Close your eyes and picture a teacher. The chances are that you are thinking of someone leading a primary or secondary school class. This is because the term ‘teacher’ tends to refer to educators working in schools. If you search for news items about ‘teachers’ then this is what you will get. I asked Google to define ‘teacher’ and it returned, “a person who teaches, especially in a school.” So it does not have a strict and technical definition – commonplace words rarely do – but the inference is clear.
“Teaching” is also a verb and many groups of people could potentially be engaged in it. As a parent, I do a lot of teaching. However, there is already a good noun to describe that role – ‘parent’. Similarly, academics in universities will spend time teaching their students. But again, there are nouns for this role already – ‘lecturer’ and ‘professor’. To flip it, many teachers could be described as doing social work but you would still call them ‘teachers’.
The fact that it is not strictly defined does leave the door open to some interpretation. What should we do if a teacher educator working at a university identifies as a teacher? Should we seek to deny him that label? What if he identified as a potato or as Napoleon? How far can we take this idea?
And perhaps this discussion is all a bit silly. Does it really matter? What’s the harm?

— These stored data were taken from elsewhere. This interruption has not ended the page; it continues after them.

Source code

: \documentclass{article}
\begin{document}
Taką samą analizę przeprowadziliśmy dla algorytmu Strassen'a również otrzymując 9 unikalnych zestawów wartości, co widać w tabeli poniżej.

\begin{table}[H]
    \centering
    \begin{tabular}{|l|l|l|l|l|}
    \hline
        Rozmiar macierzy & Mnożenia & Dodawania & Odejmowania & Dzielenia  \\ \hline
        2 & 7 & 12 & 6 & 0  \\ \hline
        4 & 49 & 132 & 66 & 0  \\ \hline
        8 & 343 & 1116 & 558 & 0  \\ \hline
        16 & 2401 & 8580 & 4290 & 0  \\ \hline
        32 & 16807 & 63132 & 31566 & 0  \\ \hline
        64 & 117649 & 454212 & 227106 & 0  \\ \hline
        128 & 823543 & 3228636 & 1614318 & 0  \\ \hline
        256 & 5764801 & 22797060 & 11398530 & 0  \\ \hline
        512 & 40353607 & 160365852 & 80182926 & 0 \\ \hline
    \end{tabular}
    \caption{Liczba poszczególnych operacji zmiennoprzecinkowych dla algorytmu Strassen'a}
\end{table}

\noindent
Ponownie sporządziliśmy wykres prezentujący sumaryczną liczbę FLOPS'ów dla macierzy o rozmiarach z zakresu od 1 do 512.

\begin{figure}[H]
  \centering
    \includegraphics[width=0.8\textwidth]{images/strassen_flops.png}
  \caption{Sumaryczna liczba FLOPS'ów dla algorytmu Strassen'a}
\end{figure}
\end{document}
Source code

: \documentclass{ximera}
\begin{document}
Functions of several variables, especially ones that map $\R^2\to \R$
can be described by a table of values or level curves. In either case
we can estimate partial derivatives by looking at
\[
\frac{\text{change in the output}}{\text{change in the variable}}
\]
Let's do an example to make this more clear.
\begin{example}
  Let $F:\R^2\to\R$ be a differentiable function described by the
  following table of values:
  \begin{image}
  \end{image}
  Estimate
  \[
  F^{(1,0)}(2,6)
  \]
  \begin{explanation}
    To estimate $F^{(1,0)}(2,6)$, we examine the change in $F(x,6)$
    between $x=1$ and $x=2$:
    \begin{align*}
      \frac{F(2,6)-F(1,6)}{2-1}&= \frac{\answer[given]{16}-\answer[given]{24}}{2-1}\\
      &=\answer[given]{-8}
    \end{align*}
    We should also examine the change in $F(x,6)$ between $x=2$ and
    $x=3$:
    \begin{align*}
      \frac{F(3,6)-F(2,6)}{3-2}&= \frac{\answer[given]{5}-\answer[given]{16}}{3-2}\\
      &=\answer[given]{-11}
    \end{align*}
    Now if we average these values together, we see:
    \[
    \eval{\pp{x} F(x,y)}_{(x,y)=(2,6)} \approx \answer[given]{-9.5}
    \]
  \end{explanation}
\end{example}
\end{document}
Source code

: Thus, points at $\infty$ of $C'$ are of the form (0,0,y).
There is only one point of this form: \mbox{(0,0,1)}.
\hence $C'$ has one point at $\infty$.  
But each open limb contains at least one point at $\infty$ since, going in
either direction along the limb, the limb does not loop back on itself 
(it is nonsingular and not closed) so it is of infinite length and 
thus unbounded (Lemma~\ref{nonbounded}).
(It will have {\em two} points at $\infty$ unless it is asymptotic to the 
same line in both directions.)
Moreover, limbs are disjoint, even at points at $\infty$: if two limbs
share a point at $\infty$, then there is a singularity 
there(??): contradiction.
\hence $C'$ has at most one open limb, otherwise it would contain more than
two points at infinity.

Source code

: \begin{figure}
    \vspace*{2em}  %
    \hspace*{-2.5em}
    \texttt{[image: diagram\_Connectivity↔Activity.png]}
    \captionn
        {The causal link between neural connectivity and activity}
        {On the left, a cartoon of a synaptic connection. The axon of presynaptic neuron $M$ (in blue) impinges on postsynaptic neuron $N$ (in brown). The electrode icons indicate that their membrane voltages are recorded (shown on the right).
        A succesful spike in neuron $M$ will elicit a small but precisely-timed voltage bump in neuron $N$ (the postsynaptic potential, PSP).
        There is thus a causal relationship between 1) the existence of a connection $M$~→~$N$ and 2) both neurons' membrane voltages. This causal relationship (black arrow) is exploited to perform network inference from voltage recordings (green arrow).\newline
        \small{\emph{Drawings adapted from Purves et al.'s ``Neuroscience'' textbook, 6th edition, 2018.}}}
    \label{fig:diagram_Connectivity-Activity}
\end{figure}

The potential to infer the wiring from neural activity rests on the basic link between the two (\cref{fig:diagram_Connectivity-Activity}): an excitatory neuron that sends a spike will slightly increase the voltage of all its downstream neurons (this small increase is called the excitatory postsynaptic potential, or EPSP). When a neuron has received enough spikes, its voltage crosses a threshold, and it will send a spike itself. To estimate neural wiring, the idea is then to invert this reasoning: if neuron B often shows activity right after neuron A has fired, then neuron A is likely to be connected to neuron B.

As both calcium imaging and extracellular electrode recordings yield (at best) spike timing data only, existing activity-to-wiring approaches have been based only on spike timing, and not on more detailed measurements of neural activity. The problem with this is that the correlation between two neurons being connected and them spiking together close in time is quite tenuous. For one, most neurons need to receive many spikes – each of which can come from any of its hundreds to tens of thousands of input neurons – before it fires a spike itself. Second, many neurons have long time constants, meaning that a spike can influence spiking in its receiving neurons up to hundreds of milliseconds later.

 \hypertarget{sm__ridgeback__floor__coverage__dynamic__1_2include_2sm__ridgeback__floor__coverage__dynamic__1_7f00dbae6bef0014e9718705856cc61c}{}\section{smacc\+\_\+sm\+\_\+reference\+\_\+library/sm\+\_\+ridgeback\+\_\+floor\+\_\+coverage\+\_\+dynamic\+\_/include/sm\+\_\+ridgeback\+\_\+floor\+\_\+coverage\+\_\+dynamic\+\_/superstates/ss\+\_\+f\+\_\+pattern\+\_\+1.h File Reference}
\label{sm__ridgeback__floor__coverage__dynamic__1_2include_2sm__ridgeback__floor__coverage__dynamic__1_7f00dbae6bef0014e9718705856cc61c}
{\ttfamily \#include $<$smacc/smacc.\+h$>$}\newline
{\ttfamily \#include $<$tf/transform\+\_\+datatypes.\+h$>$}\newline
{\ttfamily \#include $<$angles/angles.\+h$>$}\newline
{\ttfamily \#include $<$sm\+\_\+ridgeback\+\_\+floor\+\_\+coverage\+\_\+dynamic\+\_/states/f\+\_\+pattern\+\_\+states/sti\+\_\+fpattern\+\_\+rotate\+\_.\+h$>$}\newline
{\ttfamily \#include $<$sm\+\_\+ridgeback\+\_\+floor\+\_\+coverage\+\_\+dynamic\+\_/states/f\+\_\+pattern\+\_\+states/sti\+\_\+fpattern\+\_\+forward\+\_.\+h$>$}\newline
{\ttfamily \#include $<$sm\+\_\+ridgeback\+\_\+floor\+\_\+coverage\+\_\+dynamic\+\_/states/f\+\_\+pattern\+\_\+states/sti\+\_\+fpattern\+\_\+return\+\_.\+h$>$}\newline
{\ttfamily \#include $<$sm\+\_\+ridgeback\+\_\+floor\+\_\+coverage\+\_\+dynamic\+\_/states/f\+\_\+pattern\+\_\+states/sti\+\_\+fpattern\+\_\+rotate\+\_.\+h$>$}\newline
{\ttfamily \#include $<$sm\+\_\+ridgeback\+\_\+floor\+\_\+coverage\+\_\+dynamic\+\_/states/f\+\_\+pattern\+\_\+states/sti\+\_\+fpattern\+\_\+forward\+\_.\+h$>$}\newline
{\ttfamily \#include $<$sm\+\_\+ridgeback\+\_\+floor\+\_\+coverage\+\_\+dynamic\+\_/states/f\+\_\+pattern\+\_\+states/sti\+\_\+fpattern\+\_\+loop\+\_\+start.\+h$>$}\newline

The nature of education system coercion
To understand why this might be a problem, it is worth examining some of the structures of education. Plenty of academics working in education subscribe to theories and approaches that are poorly supported by evidence. This ranges from the silly – education schools that are still teaching about learning styles – to the more subtle – a commitment to constructivist teaching practices or ill-defined concepts of ‘differentiation’. And the literature is full of studies that try to change teachers beliefs about these ideas or bemoan the fact that teachers have not implemented them properly.
Without fail, when educationalists gain a position of authority over teachers, they use this authority to promote their ideas. We have seen it in schools of education, but also in examination authorities, Ofsted in the UK, the Australian Curriculum and the AITSL standards. Anywhere where teachers and teaching are regulated, educationalists will appear to suggest exactly what it is that teachers should be doing and then, once the regulations are duly in place, they will cite these regulations as evidence.
It is clear who is doing what and to whom. Therefore, obfuscating the notion of a ‘teacher’ serves a purpose. Rejecting a ‘binary’ that separates teachers from academics – ‘we are all teachers here’ – makes it harder to describe what is going on.
The college of teaching
The most recent break-out of the ‘what is a teacher?’ debate was provoked by the College of Teaching debacle in the UK and it demonstrates that this seemingly semantic argument has real, practical implications. The idea was sound in principle: teachers should have a professional body to represent them. However, the debate soon became one about who should be allowed to participate. Educationalists, sensing an opportunity to perhaps define teaching standards, argued that the definition of ‘teacher’ should be a loose one so that they could join. The failure to properly deal with this issue was, in my opinion, the key reason why the whole project was met with monumental indifference by actual teachers and why its crowdfunding campaign failed.